Choć na dłuższą metę wciąż brakuje im żywszej iskry, postacie w rodzaju Pinokia i Jiminy'ego Świerszcza nie próbują przynajmniej naśladować bezekspresywnego realizmu „Króla Lwa”. Tym razem to pełnoprawne figury 3D, od strony projektu wierne postaciom z oryginału. Mieszanie kreacji aktorskich z postaciami „dorysowanymi” to oczywiście nie pierwszyzna dla Zemeckisa (wszak reżyser ma w dorobku kultowy kryminał „Kto wrobił Krolika Rogera?”). Niestety, w przypadku „Pinokia” oba porządki realizacyjne nigdy nie związują się na ekranie w jedną całość. To wina nie tylko wizualnej strony filmu, a również tekstu: fabularnych uproszczeń i chybionych dialogów, które nieustannie dystansują od siebie głównych bohaterów – Pinokia i Jiminy'ego (postać, której głosu udzielił tu niemal nierozpoznawalny Joseph Gordon-Levitt, zanadto opiera się na marginalnych gagach) czy Pinokia i Geppetta (Tom Hanks, idealny – mogłoby się wydawać – kandydat do tej roli najczęściej podkopuje zwyczajowy magnetyzm, nieznośnie egzaltując swoją część materiału). Co więcej, choć na potrzeby filmu napisano cztery nowe, urzekające piosenki (uzupełniają nowe aranżacje klasyków z oryginału) Zemeckis nigdy nie znajduje sposobu, by z sercem na dłoni, czyli po disnejowsku, wyeksponować je w filmie

Na plus widowiska, warto przyznać natomiast, że mimo operowania na wzorze animacji, reżyser (i zarazem współscenarzysta) nie poskąpił widzom kilku niebagatelnych zmian wobec pierwowzoru. Na korzyść wypada przede wszystkim przepisana końcówka, która ciekawie aktualizuje wydźwięk opowieści Collodiego i należy do najbardziej charyzmatycznych decyzji nowej adaptacji. Fundament opowieści o Pinokiu pozostaje natomiast niezmieniony: to wciąż wartościowy i broniący się w każdej formie moralitet o dziecku rzuconym w obłęd świata – młodym bohaterze zmuszonym do uformowania własnych wartości i norm postępowania. Zemeckis jednak, bardziej niż na przenośniach, jakie niesie z sobą podróż dziecka-marionetki przez groteskowy koszmar dorosłości, skupia się nad kwestią poszukiwania w sobie „prawdziwego” pierwiastka i to ona otrzymuje w filmie końcową uwagę. 

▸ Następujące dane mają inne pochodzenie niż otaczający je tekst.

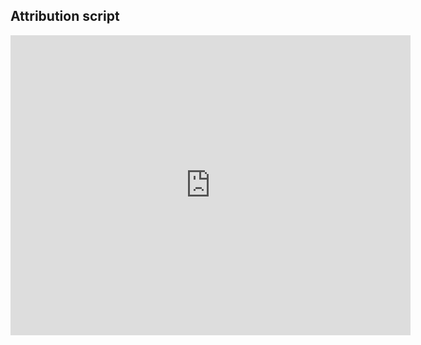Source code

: 
## Attribution script

<iframe frameborder="0" width="640" height="480" src="https://www.youtube.com/embed/qflpLXqMeE4?rel=0" data-iframe-loaded="true" allowfullscreen="" scrolling="yes" allow="autoplay; encrypted-media; clipboard-write"></iframe>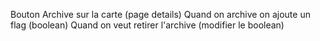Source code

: Bouton Archive sur la carte (page details)
Quand on archive on ajoute un flag (boolean)
Quand on veut retirer l'archive (modifier le boolean)
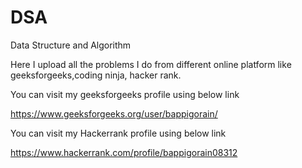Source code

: # DSA
Data Structure and Algorithm


Here I upload all the problems I do from different online platform like geeksforgeeks,coding ninja, hacker rank.

You can visit my geeksforgeeks profile using below link 

https://www.geeksforgeeks.org/user/bappigorain/

You can visit my Hackerrank profile using below link

https://www.hackerrank.com/profile/bappigorain08312
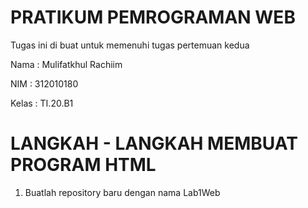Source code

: # PRATIKUM PEMROGRAMAN WEB
Tugas ini di buat untuk memenuhi tugas pertemuan kedua

Nama  : Mulifatkhul Rachiim

NIM   : 312010180

Kelas : TI.20.B1

# LANGKAH - LANGKAH MEMBUAT PROGRAM HTML

1. Buatlah repository baru dengan nama Lab1Web

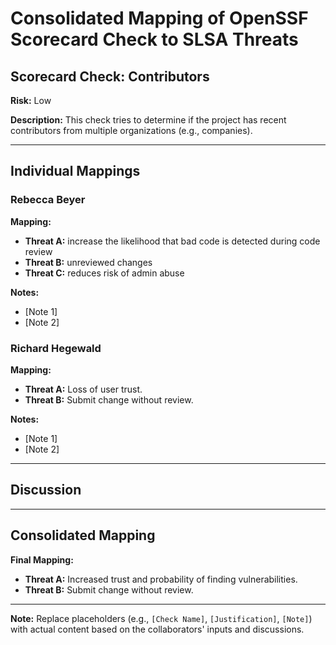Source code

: # Consolidated Mapping of OpenSSF Scorecard Check to SLSA Threats

## Scorecard Check: Contributors

**Risk:** Low

**Description:** This check tries to determine if the project has recent contributors from multiple organizations (e.g., companies).

---

## Individual Mappings

### Rebecca Beyer

**Mapping:**

- **Threat A:** increase the likelihood that bad code is detected during code review
- **Threat B:** unreviewed changes
- **Threat C:** reduces risk of admin abuse

**Notes:**

- [Note 1]
- [Note 2]

### Richard Hegewald

**Mapping:**

- **Threat A:** Loss of user trust.
- **Threat B:** Submit change without review.

**Notes:**

- [Note 1]
- [Note 2]

---

## Discussion

---

## Consolidated Mapping

**Final Mapping:**

- **Threat A:** Increased trust and probability of finding vulnerabilities.
- **Threat B:** Submit change without review.

---

**Note:** Replace placeholders (e.g., `[Check Name]`, `[Justification]`, `[Note]`) with actual content based on the collaborators' inputs and discussions.
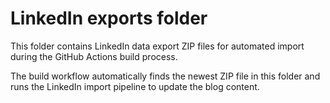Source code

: # LinkedIn exports folder

This folder contains LinkedIn data export ZIP files for automated import during the GitHub Actions build process.

The build workflow automatically finds the newest ZIP file in this folder and runs the LinkedIn import pipeline to update the blog content.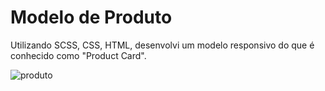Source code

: # Modelo de Produto

Utilizando SCSS, CSS, HTML, desenvolvi um modelo responsivo do que é conhecido como "Product Card".

![produto](https://user-images.githubusercontent.com/89155684/131952183-82d732bf-44a8-4fda-97b8-88f4e6c23144.png)
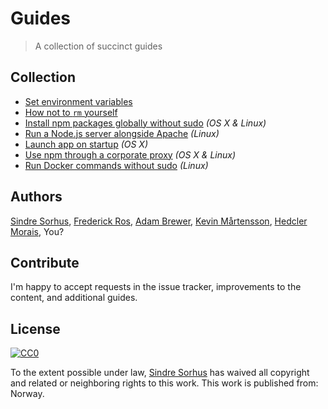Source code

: # Guides

> A collection of succinct guides


## Collection

- [Set environment variables](set-environment-variables.md)
- [How not to `rm` yourself](how-not-to-rm-yourself.md)
- [Install npm packages globally without sudo](npm-global-without-sudo.md) *(OS X & Linux)*
- [Run a Node.js server alongside Apache](run-node-server-alongside-apache.md) *(Linux)*
- [Launch app on startup](launch-app-on-startup-osx.md) *(OS X)*
- [Use npm through a corporate proxy](npm-proxy.md) *(OS X & Linux)*
- [Run Docker commands without sudo](docker-without-sudo.md) *(Linux)*


## Authors

[Sindre Sorhus](http://sindresorhus.com),
[Frederick Ros](https://github.com/sleeper),
[Adam Brewer](https://github.com/adamcbrewer),
[Kevin Mårtensson](https://github.com/kevva),
[Hedcler Morais](https://github.com/hedcler),
You?


## Contribute

I'm happy to accept requests in the issue tracker, improvements to the content, and additional guides.


## License

[![CC0](http://mirrors.creativecommons.org/presskit/buttons/88x31/svg/cc-zero.svg)](https://creativecommons.org/publicdomain/zero/1.0/)

To the extent possible under law, [Sindre Sorhus](http://sindresorhus.com) has waived all copyright and related or neighboring rights to this work. This work is published from: Norway.
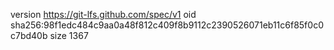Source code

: version https://git-lfs.github.com/spec/v1
oid sha256:98f1edc484c9aa0a48f812c409f8b9112c2390526071eb11c6f85f0c0c7bd40b
size 1367
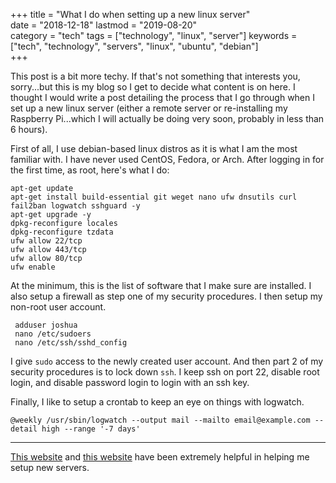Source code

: +++
title = "What I do when setting up a new linux server"  
date = "2018-12-18" 
lastmod = "2019-08-20"  
category = "tech"
tags = ["technology", "linux", "server"]
keywords = ["tech", "technology", "servers", "linux", "ubuntu", "debian"]    
+++

This post is a bit more techy. If that's not something that interests you, sorry...but this is my blog so I get to decide what content is on here. I thought I would write a post detailing the process that I go through when I set up a new linux server (either a remote server or re-installing my Raspberry Pi...which I will actually be doing very soon, probably in less than 6 hours).  


First of all, I use debian-based linux distros as it is what I am the most familiar with. I have never used CentOS, Fedora, or Arch. After logging in for the first time, as root, here's what I do:  

    apt-get update  
    apt-get install build-essential git weget nano ufw dnsutils curl fail2ban logwatch sshguard -y  
    apt-get upgrade -y  
    dpkg-reconfigure locales  
    dpkg-reconfigure tzdata  
    ufw allow 22/tcp  
    ufw allow 443/tcp  
    ufw allow 80/tcp  
    ufw enable  

At the minimum, this is the list of software that I make sure are installed. I also setup a firewall as step one of my security procedures. I then setup my non-root user account.  

     adduser joshua
     nano /etc/sudoers
     nano /etc/ssh/sshd_config

I give `sudo` access to the newly created user account. And then part 2 of my security procedures is to lock down `ssh`. I keep ssh on port 22, disable root login, and disable password login to login with an ssh key.  

Finally, I like to setup a crontab to keep an eye on things with logwatch.  

    @weekly /usr/sbin/logwatch --output mail --mailto email@example.com --detail high --range '-7 days'  

---
[This website](https://plusbryan.com/my-first-5-minutes-on-a-server-or-essential-security-for-linux-servers) and [this website](https://www.linode.com/docs/security/authentication/use-public-key-authentication-with-ssh/) have been extremely helpful in helping me setup new servers.  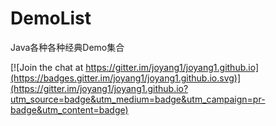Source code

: # DemoList
Java各种各种经典Demo集合

[![Join the chat at https://gitter.im/joyang1/joyang1.github.io](https://badges.gitter.im/joyang1/joyang1.github.io.svg)](https://gitter.im/joyang1/joyang1.github.io?utm_source=badge&utm_medium=badge&utm_campaign=pr-badge&utm_content=badge)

Wnioski z seansu są zatem zarazem nieco odmienne od części dotychczasowych remake'ów Disneya, a w niektórych przypadkach – rozczarowująco podobne. Wciąż nie ma tu mowy o stawianiu znaku równości pomiędzy oryginałem i jej współczesnym przetworzeniem. Istnieje jednak duża szansa, że widzowie, do których przemówiły dotychczasowe aktorskie przeróbki i w tej odnajdą wystarczającą magię. Zadowoleni z pewnością będą też najmłodsi widzowie, bo z klasycznej i przestarzałej już pod pewnymi względami animacji zrobiono tu rozpędzoną, hiperkinetyczną przygodówkę. Pozostali film Zemeckisa mogą sobie podarować i poczekać co zrobi z tą samą historią del Toro.